A private company founded by the head of one of two UC Berkeley programs created to turn plants into fuels for planes, trains and automobiles is launching a commercial venture to turn sugar cane into diesel fuel.
That marks a major shift for the company created by a UC Berkeley scientist who said he wasn’t interest in turning food crops into fuels.
Amyris Technologies, a company founded by UC Berkeley bioengineer Jay Keasling, announced the move Wednesday on PR Newswire, a commercial service companies use to issue press releases.
Amyris is now headed by John Melo, a former executive of the British oil company BP plc., which is sponsoring the $500 million Energy Biosciences Institute (EBI), currently housed on the UC Berkeley campus.
Melo was hired at the same time UC Berkeley was applying for the BP grant.

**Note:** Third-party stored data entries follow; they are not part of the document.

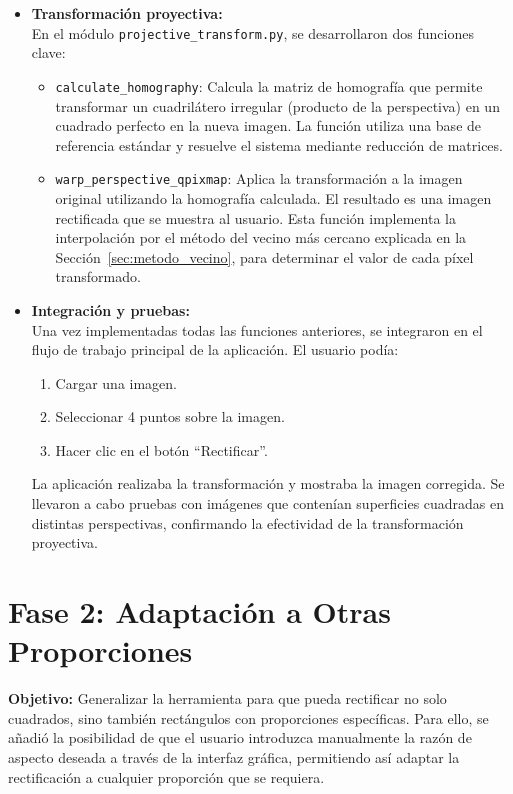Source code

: \begin{itemize}
    \item \textbf{Transformación proyectiva:} \\
    En el módulo \texttt{projective\_transform.py}, se desarrollaron dos funciones clave:
    \begin{itemize}
        \item \texttt{calculate\_homography}: Calcula la matriz de homografía que permite transformar un cuadrilátero irregular (producto de la perspectiva) en un cuadrado perfecto en la nueva imagen. La función utiliza una base de referencia estándar y resuelve el sistema mediante reducción de matrices.
        \item \texttt{warp\_perspective\_qpixmap}: Aplica la transformación a la imagen original utilizando la homografía calculada. El resultado es una imagen rectificada que se muestra al usuario. Esta función implementa la interpolación por el método del vecino más cercano explicada en la Sección~\ref{sec:metodo_vecino}, para determinar el valor de cada píxel transformado.
    \end{itemize}
    
    \item \textbf{Integración y pruebas:} \\
    Una vez implementadas todas las funciones anteriores, se integraron en el flujo de trabajo principal de la aplicación. El usuario podía:
    \begin{enumerate}
        \item Cargar una imagen.
        \item Seleccionar 4 puntos sobre la imagen.
        \item Hacer clic en el botón “Rectificar”.
    \end{enumerate}
    La aplicación realizaba la transformación y mostraba la imagen corregida. Se llevaron a cabo pruebas con imágenes que contenían superficies cuadradas en distintas perspectivas, confirmando la efectividad de la transformación proyectiva.
\end{itemize}

\section{Fase 2: Adaptación a Otras Proporciones}

\textbf{Objetivo:} Generalizar la herramienta para que pueda rectificar no solo cuadrados, sino también rectángulos con proporciones específicas. Para ello, se añadió la posibilidad de que el usuario introduzca manualmente la razón de aspecto deseada a través de la interfaz gráfica, permitiendo así adaptar la rectificación a cualquier proporción que se requiera.

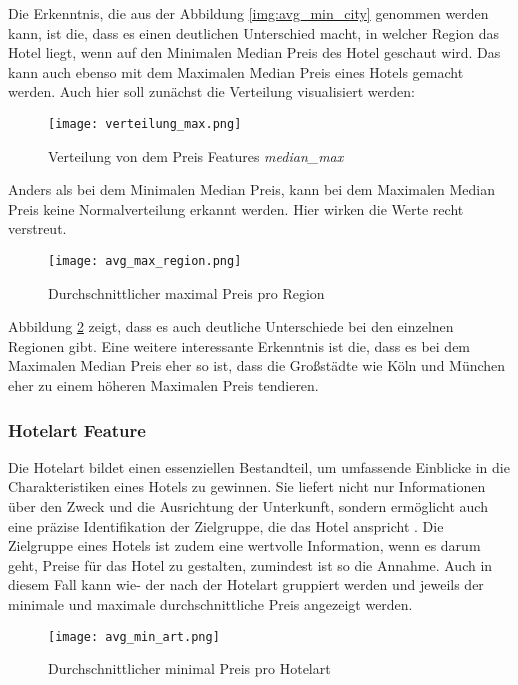Die Erkenntnis, die aus der Abbildung \ref{img:avg_min_city} genommen werden kann, ist die, dass es einen deutlichen Unterschied macht, in welcher Region das Hotel liegt, wenn auf den Minimalen Median Preis des Hotel geschaut wird. Das kann auch ebenso mit dem Maximalen Median Preis eines Hotels gemacht werden. Auch hier soll zunächst die Verteilung visualisiert werden:

\begin{figure}[h]
    \centering
    \texttt{[image: verteilung\_max.png]}
    \caption[Verteilung von dem Preis Features \emph{median\_max}]{Verteilung von dem Preis Features \emph{median\_max}}
    \label{img:verteilung_max}
\end{figure}

Anders als bei dem Minimalen Median Preis, kann bei dem Maximalen Median Preis keine Normalverteilung erkannt werden. Hier wirken die Werte recht verstreut.

\begin{figure}[h]
    \centering
    \texttt{[image: avg\_max\_region.png]}
    \caption[Durchschnittlicher maximal Preis pro Region]{Durchschnittlicher maximal Preis pro Region}
    \label{img:avg_max_city}
\end{figure}

Abbildung \ref{img:avg_max_city} zeigt, dass es auch deutliche Unterschiede bei den einzelnen Regionen gibt. Eine weitere interessante Erkenntnis ist die, dass es bei dem Maximalen Median Preis eher so ist, dass die Großstädte wie Köln und München eher zu einem höheren Maximalen Preis tendieren.

\subsubsection{Hotelart Feature}
Die Hotelart bildet einen essenziellen Bestandteil, um umfassende Einblicke in die Charakteristiken eines Hotels zu gewinnen. Sie liefert nicht nur Informationen über den Zweck und die Ausrichtung der Unterkunft, sondern ermöglicht auch eine präzise Identifikation der Zielgruppe, die das Hotel anspricht \cite{User.20.01.2024}. Die Zielgruppe eines Hotels ist zudem eine wertvolle Information, wenn es darum geht, Preise für das Hotel zu gestalten, zumindest ist so die Annahme. Auch in diesem Fall kann wie- der nach der Hotelart gruppiert werden und jeweils der minimale und maximale durchschnittliche Preis angezeigt werden.

\begin{figure}[h]
    \centering
    \texttt{[image: avg\_min\_art.png]}
    \caption[Durchschnittlicher minimal Preis pro Hotelart]{Durchschnittlicher minimal Preis pro Hotelart}
    \label{img:avg_min_art}
\end{figure}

Keasling heads the Joint BioEnergy Institute, based in Emeryville and funded with a $135 million grant from the U.S. Department of Energy. Amyris is headquartered two stories below in the same building.
Keasling and EBI director Chris Somerville, who has developed genetically engineered crops for agroindustrial giant Monsanto, have said on several occasions that their programs weren’t focused on converting crops used for human consumption into fuels.
However Amyris, which gained worldwide attention after the Bill and Melinda Gates Foundation funded their program for creating an antimalarial drug with genetically engineered microbes, is now embarked, with Brazilian ethanol producer Crystalsev, on a biodiesel program that he hopes to have running commercially within two years, Melo said in the PR Newswire press release.